Assignment
Scan the entries for the word "optimize". Every line that has it should be copied.

(Plain-text document sources)
※ ※ ※
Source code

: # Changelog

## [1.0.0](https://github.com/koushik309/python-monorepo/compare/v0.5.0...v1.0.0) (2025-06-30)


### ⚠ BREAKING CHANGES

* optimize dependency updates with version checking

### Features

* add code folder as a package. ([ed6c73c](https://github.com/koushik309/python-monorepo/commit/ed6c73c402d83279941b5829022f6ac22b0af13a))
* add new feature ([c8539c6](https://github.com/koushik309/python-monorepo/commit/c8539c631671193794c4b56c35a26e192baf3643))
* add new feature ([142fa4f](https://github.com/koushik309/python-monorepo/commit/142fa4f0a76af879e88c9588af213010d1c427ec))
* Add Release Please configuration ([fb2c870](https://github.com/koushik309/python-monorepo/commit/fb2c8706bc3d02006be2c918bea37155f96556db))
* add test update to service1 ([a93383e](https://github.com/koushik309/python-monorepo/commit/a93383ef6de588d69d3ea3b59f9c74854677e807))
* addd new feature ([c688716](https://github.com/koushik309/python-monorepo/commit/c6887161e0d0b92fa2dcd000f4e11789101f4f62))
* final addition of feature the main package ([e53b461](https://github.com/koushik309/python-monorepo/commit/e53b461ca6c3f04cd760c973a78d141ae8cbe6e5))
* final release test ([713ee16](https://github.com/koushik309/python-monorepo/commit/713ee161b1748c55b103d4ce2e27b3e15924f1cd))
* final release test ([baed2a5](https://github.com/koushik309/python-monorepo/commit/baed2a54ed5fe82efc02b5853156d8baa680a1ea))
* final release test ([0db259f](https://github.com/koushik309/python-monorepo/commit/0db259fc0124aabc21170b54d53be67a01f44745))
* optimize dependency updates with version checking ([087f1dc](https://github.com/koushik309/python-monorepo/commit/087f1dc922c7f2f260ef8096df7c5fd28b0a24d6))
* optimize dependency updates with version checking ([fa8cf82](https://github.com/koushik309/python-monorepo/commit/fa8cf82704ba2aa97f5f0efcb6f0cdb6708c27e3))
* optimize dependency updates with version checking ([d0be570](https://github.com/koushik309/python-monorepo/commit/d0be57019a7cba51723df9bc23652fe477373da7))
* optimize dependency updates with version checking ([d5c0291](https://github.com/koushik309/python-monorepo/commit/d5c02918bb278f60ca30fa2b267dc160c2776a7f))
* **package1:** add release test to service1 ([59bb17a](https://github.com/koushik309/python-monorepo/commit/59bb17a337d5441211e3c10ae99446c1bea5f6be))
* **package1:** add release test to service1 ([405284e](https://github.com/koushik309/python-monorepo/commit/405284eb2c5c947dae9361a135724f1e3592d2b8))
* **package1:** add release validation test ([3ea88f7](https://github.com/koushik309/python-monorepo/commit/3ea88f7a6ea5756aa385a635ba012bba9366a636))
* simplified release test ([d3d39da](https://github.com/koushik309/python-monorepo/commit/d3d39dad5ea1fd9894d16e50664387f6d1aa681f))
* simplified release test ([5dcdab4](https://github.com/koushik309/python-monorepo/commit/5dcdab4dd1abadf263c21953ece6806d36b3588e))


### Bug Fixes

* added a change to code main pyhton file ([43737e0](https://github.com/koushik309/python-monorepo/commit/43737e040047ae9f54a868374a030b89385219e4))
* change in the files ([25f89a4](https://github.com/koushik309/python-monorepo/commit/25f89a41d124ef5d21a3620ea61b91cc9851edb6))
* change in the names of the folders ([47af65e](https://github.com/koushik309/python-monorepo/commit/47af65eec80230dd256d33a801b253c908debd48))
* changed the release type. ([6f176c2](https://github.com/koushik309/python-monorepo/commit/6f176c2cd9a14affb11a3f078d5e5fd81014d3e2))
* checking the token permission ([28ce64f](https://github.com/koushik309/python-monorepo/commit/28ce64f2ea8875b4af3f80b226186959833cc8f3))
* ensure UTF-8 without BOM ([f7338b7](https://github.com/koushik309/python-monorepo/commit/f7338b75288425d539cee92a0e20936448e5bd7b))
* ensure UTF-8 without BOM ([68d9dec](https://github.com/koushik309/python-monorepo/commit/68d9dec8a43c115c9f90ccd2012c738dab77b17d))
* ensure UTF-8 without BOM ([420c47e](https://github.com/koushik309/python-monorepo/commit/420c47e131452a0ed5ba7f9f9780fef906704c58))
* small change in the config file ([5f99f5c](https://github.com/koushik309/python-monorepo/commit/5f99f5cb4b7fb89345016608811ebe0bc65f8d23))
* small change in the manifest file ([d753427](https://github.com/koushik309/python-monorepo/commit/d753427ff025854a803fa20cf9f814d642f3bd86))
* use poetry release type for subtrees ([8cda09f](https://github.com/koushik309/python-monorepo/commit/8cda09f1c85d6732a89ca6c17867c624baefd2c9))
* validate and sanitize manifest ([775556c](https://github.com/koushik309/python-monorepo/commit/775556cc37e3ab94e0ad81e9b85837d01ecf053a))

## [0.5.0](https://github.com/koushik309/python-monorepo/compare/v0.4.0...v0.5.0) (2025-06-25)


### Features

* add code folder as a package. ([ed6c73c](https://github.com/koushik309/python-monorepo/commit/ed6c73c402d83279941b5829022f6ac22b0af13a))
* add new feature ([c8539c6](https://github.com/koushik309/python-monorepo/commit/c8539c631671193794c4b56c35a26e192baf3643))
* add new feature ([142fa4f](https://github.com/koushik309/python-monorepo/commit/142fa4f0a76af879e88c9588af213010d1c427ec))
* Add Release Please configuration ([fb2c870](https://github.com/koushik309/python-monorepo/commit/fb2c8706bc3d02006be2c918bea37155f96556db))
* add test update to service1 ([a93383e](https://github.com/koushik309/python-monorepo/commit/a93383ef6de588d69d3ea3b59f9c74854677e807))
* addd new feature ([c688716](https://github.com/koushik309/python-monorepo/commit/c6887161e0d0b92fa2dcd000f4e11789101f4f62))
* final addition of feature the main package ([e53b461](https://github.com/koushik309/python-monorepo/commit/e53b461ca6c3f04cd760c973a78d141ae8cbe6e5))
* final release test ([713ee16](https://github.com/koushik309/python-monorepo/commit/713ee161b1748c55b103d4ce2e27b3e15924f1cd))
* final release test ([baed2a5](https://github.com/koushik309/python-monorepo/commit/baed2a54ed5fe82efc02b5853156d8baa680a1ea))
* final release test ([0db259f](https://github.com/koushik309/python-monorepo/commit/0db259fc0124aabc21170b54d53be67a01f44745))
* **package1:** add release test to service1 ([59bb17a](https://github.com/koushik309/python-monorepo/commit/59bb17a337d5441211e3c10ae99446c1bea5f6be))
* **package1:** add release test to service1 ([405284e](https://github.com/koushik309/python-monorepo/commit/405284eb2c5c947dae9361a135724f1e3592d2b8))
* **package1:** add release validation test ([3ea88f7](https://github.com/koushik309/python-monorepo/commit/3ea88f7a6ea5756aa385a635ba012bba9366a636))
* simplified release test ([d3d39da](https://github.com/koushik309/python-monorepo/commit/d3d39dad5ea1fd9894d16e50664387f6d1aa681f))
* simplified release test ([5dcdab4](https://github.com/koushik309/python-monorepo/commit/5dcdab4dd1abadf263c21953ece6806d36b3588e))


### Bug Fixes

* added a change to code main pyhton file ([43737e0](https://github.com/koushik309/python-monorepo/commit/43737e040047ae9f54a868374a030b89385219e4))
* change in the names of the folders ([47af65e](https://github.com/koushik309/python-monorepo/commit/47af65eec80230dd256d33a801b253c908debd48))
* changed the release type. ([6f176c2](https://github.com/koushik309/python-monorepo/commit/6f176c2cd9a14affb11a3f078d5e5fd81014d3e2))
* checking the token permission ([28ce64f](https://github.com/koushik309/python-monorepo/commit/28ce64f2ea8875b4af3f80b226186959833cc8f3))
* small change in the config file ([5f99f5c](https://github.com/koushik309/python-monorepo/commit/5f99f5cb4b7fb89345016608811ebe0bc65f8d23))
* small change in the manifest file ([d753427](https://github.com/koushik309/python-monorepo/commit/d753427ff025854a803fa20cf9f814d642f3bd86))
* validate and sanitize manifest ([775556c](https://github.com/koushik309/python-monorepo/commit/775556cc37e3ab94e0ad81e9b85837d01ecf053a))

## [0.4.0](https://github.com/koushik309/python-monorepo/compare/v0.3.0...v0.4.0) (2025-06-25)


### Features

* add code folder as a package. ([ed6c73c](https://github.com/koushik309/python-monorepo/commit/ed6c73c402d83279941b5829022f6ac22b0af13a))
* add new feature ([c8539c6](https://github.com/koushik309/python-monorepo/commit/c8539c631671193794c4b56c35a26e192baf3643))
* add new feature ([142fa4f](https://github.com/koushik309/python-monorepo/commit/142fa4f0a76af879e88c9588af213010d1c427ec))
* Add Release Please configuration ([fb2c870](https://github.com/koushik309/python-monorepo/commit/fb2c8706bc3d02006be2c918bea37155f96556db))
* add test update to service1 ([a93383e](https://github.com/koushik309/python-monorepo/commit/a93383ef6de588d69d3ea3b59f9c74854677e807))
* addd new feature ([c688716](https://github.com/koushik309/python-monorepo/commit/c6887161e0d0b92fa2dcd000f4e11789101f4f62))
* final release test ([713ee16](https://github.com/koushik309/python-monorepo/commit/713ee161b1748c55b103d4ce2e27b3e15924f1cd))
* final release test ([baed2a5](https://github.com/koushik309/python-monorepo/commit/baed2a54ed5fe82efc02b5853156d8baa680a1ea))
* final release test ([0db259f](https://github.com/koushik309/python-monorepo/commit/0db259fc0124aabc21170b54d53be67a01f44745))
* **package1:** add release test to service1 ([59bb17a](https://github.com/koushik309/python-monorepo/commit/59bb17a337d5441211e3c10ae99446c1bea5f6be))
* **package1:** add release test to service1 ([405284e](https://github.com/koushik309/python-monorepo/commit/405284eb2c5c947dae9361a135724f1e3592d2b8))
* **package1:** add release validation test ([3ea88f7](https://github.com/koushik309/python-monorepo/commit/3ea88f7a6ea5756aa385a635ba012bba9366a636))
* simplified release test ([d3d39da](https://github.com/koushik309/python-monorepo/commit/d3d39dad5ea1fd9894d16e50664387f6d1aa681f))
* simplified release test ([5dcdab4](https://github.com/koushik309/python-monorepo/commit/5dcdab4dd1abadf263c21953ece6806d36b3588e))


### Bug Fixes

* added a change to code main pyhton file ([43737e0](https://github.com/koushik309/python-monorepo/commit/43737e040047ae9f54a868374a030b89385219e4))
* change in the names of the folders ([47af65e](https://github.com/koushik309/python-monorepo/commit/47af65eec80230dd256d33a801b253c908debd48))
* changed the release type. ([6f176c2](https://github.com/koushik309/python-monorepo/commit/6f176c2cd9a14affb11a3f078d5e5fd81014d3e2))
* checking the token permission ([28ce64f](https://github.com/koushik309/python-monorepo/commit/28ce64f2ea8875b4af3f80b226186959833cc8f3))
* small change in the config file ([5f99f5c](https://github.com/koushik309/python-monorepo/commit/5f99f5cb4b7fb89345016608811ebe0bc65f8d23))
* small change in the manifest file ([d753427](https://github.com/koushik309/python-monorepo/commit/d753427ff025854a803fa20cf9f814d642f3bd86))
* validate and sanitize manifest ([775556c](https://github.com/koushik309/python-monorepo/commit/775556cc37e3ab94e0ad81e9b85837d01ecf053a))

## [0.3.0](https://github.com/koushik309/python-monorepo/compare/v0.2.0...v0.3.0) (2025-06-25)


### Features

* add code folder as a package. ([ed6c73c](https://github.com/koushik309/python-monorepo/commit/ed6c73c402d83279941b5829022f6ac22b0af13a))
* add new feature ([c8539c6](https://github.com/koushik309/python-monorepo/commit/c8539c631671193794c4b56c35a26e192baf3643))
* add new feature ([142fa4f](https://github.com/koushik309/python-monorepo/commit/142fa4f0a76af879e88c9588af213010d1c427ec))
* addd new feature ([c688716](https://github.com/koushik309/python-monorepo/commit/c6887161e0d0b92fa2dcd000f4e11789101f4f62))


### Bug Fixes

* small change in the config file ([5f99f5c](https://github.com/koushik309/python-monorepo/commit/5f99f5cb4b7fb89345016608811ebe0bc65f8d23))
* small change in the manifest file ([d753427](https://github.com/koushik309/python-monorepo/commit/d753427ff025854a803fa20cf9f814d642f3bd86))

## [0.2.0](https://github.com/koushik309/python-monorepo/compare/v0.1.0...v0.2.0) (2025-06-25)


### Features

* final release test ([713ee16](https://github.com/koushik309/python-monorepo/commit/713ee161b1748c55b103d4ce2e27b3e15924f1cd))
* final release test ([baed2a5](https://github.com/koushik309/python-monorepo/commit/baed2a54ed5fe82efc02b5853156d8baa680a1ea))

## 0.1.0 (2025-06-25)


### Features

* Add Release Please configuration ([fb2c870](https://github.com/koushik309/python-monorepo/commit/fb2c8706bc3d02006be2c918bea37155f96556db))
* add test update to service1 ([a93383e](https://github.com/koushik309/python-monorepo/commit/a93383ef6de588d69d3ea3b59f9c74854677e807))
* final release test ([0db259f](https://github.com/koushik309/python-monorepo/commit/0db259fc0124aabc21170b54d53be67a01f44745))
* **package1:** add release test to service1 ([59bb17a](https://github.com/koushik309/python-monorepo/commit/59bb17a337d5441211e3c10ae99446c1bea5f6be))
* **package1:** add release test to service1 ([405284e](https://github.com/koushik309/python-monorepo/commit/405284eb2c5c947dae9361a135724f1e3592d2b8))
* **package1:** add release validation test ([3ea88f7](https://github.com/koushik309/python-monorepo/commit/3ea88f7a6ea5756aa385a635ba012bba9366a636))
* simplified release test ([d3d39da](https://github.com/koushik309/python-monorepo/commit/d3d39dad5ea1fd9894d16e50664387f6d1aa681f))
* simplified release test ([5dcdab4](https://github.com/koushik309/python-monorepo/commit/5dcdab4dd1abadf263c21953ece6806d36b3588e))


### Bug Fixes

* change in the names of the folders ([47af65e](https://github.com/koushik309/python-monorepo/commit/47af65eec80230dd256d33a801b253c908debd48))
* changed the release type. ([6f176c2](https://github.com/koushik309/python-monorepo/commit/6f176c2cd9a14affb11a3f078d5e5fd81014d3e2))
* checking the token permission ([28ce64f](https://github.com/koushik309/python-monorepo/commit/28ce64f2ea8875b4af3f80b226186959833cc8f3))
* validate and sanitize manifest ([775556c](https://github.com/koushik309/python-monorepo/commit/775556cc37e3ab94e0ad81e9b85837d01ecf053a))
※ ※ ※
Reply
* optimize dependency updates with version checking
* optimize dependency updates with version checking ([087f1dc](https://github.com/koushik309/python-monorepo/commit/087f1dc922c7f2f260ef8096df7c5fd28b0a24d6))
* optimize dependency updates with version checking ([fa8cf82](https://github.com/koushik309/python-monorepo/commit/fa8cf82704ba2aa97f5f0efcb6f0cdb6708c27e3))
* optimize dependency updates with version checking ([d0be570](https://github.com/koushik309/python-monorepo/commit/d0be57019a7cba51723df9bc23652fe477373da7))
* optimize dependency updates with version checking ([d5c0291](https://github.com/koushik309/python-monorepo/commit/d5c02918bb278f60ca30fa2b267dc160c2776a7f))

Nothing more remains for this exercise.